What the exercise asks = Find each line below containing the word "license" and copy it.

Collection entries:

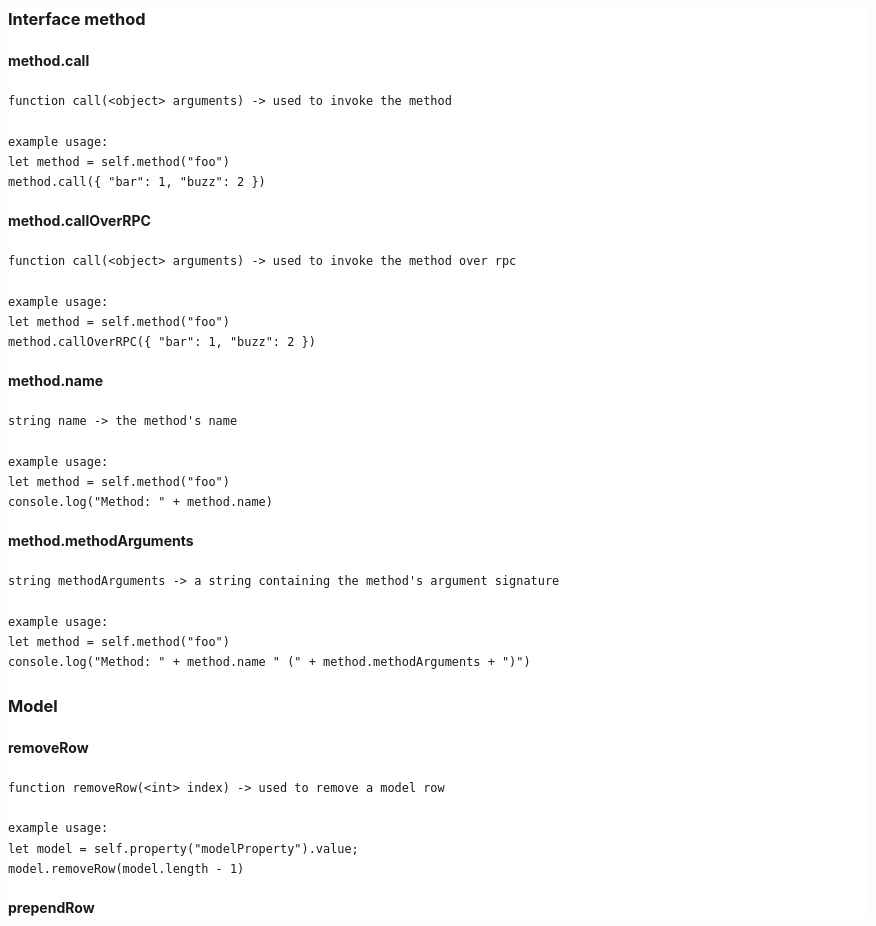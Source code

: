 ### Interface method

#### method.call

```
function call(<object> arguments) -> used to invoke the method

example usage:
let method = self.method("foo")
method.call({ "bar": 1, "buzz": 2 })
```

#### method.callOverRPC

```
function call(<object> arguments) -> used to invoke the method over rpc

example usage:
let method = self.method("foo")
method.callOverRPC({ "bar": 1, "buzz": 2 })
```

#### method.name

```
string name -> the method's name

example usage:
let method = self.method("foo")
console.log("Method: " + method.name)
```

#### method.methodArguments

```
string methodArguments -> a string containing the method's argument signature

example usage:
let method = self.method("foo")
console.log("Method: " + method.name " (" + method.methodArguments + ")")
```

### Model

#### removeRow

```
function removeRow(<int> index) -> used to remove a model row

example usage:
let model = self.property("modelProperty").value;
model.removeRow(model.length - 1)
```

#### prependRow
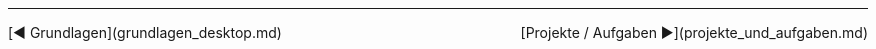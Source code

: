 
---------------

<div class="pageNavigation">
<div style="float:left;">
   [◀️ Grundlagen](grundlagen_desktop.md)
</div>
<div style="float:right;">
  [Projekte / Aufgaben ▶️](projekte_und_aufgaben.md)
</div>
</div>
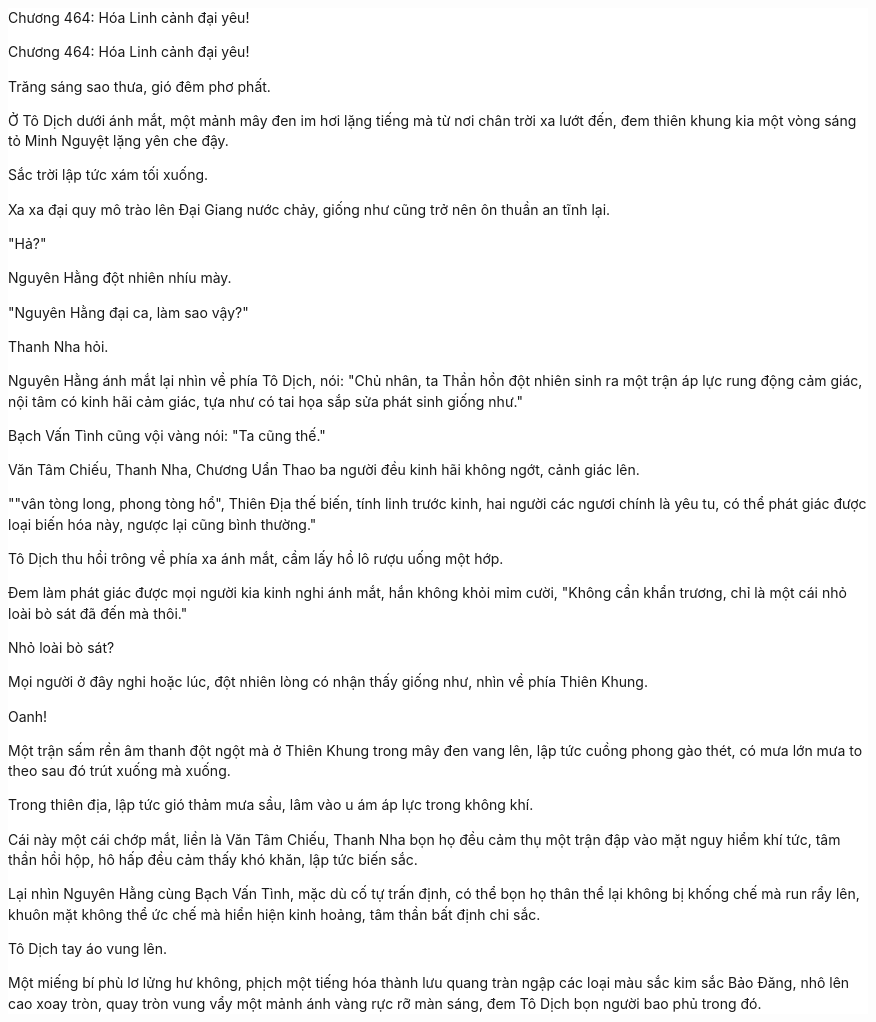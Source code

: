 




Chương 464: Hóa Linh cảnh đại yêu!


Chương 464: Hóa Linh cảnh đại yêu!

Trăng sáng sao thưa, gió đêm phơ phất.

Ở Tô Dịch dưới ánh mắt, một mảnh mây đen im hơi lặng tiếng mà từ nơi chân trời xa lướt đến, đem thiên khung kia một vòng sáng tỏ Minh Nguyệt lặng yên che đậy.

Sắc trời lập tức xám tối xuống.

Xa xa đại quy mô trào lên Đại Giang nước chảy, giống như cũng trở nên ôn thuần an tĩnh lại.

"Hả?"

Nguyên Hằng đột nhiên nhíu mày.

"Nguyên Hằng đại ca, làm sao vậy?"

Thanh Nha hỏi.

Nguyên Hằng ánh mắt lại nhìn về phía Tô Dịch, nói: "Chủ nhân, ta Thần hồn đột nhiên sinh ra một trận áp lực rung động cảm giác, nội tâm có kinh hãi cảm giác, tựa như có tai họa sắp sửa phát sinh giống như."

Bạch Vấn Tình cũng vội vàng nói: "Ta cũng thế."

Văn Tâm Chiếu, Thanh Nha, Chương Uẩn Thao ba người đều kinh hãi không ngớt, cảnh giác lên.

""vân tòng long, phong tòng hổ", Thiên Địa thế biến, tính linh trước kinh, hai người các ngươi chính là yêu tu, có thể phát giác được loại biến hóa này, ngược lại cũng bình thường."

Tô Dịch thu hồi trông về phía xa ánh mắt, cầm lấy hồ lô rượu uống một hớp.

Đem làm phát giác được mọi người kia kinh nghi ánh mắt, hắn không khỏi mỉm cười, "Không cần khẩn trương, chỉ là một cái nhỏ loài bò sát đã đến mà thôi."

Nhỏ loài bò sát?

Mọi người ở đây nghi hoặc lúc, đột nhiên lòng có nhận thấy giống như, nhìn về phía Thiên Khung.

Oanh!

Một trận sấm rền âm thanh đột ngột mà ở Thiên Khung trong mây đen vang lên, lập tức cuồng phong gào thét, có mưa lớn mưa to theo sau đó trút xuống mà xuống.

Trong thiên địa, lập tức gió thảm mưa sầu, lâm vào u ám áp lực trong không khí.

Cái này một cái chớp mắt, liền là Văn Tâm Chiếu, Thanh Nha bọn họ đều cảm thụ một trận đập vào mặt nguy hiểm khí tức, tâm thần hồi hộp, hô hấp đều cảm thấy khó khăn, lập tức biến sắc.

Lại nhìn Nguyên Hằng cùng Bạch Vấn Tình, mặc dù cố tự trấn định, có thể bọn họ thân thể lại không bị khống chế mà run rẩy lên, khuôn mặt không thể ức chế mà hiển hiện kinh hoảng, tâm thần bất định chi sắc.

Tô Dịch tay áo vung lên.

Một miếng bí phù lơ lửng hư không, phịch một tiếng hóa thành lưu quang tràn ngập các loại màu sắc kim sắc Bảo Đăng, nhô lên cao xoay tròn, quay tròn vung vẩy một mảnh ánh vàng rực rỡ màn sáng, đem Tô Dịch bọn người bao phủ trong đó.
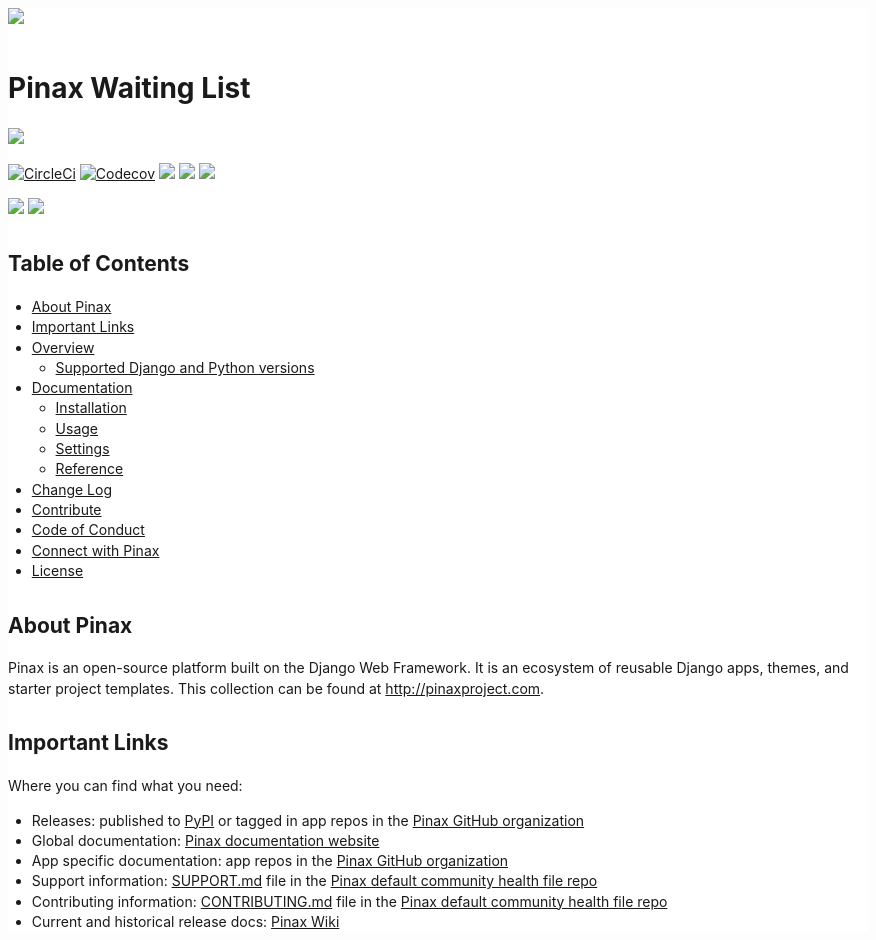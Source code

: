 ![](http://pinaxproject.com/pinax-design/patches/pinax-waitinglist.svg)

# Pinax Waiting List

[![](https://img.shields.io/pypi/v/pinax-waitinglist.svg)](https://pypi.python.org/pypi/pinax-waitinglist/)

[![CircleCi](https://img.shields.io/circleci/project/github/pinax/pinax-waitinglist.svg)](https://circleci.com/gh/pinax/pinax-waitinglist)
[![Codecov](https://img.shields.io/codecov/c/github/pinax/pinax-waitinglist.svg)](https://codecov.io/gh/pinax/pinax-waitinglist)
[![](https://img.shields.io/github/contributors/pinax/pinax-waitinglist.svg)](https://github.com/pinax/pinax-waitinglist/graphs/contributors)
[![](https://img.shields.io/github/issues-pr/pinax/pinax-waitinglist.svg)](https://github.com/pinax/pinax-waitinglist/pulls)
[![](https://img.shields.io/github/issues-pr-closed/pinax/pinax-waitinglist.svg)](https://github.com/pinax/pinax-waitinglist/pulls?q=is%3Apr+is%3Aclosed)

[![](http://slack.pinaxproject.com/badge.svg)](http://slack.pinaxproject.com/)
[![](https://img.shields.io/badge/license-MIT-blue.svg)](https://opensource.org/licenses/MIT)


## Table of Contents

* [About Pinax](#about-pinax)
* [Important Links](#important-links)
* [Overview](#overview)
  * [Supported Django and Python versions](#supported-django-and-python-versions)
* [Documentation](#documentation)
  * [Installation](#installation)
  * [Usage](#usage)
  * [Settings](#settings)
  * [Reference](#reference)  
* [Change Log](#change-log)
* [Contribute](#contribute)
* [Code of Conduct](#code-of-conduct)
* [Connect with Pinax](#connect-with-pinax)
* [License](#license)
  
  
## About Pinax

Pinax is an open-source platform built on the Django Web Framework. It is an ecosystem of reusable Django apps, themes, and starter project templates. This collection can be found at http://pinaxproject.com.


## Important Links

Where you can find what you need:
* Releases: published to [PyPI](https://pypi.org/search/?q=pinax) or tagged in app repos in the [Pinax GitHub organization](https://github.com/pinax/)
* Global documentation: [Pinax documentation website](https://pinaxproject.com/pinax/)
* App specific documentation: app repos in the [Pinax GitHub organization](https://github.com/pinax/)
* Support information: [SUPPORT.md](https://github.com/pinax/.github/blob/master/SUPPORT.md) file in the [Pinax default community health file repo](https://github.com/pinax/.github/)
* Contributing information: [CONTRIBUTING.md](https://github.com/pinax/.github/blob/master/CONTRIBUTING.md) file in the [Pinax default community health file repo](https://github.com/pinax/.github/)
* Current and historical release docs: [Pinax Wiki](https://github.com/pinax/pinax/wiki/)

Your solution =
[![](https://img.shields.io/badge/license-MIT-blue.svg)](https://opensource.org/licenses/MIT)
* [License](#license)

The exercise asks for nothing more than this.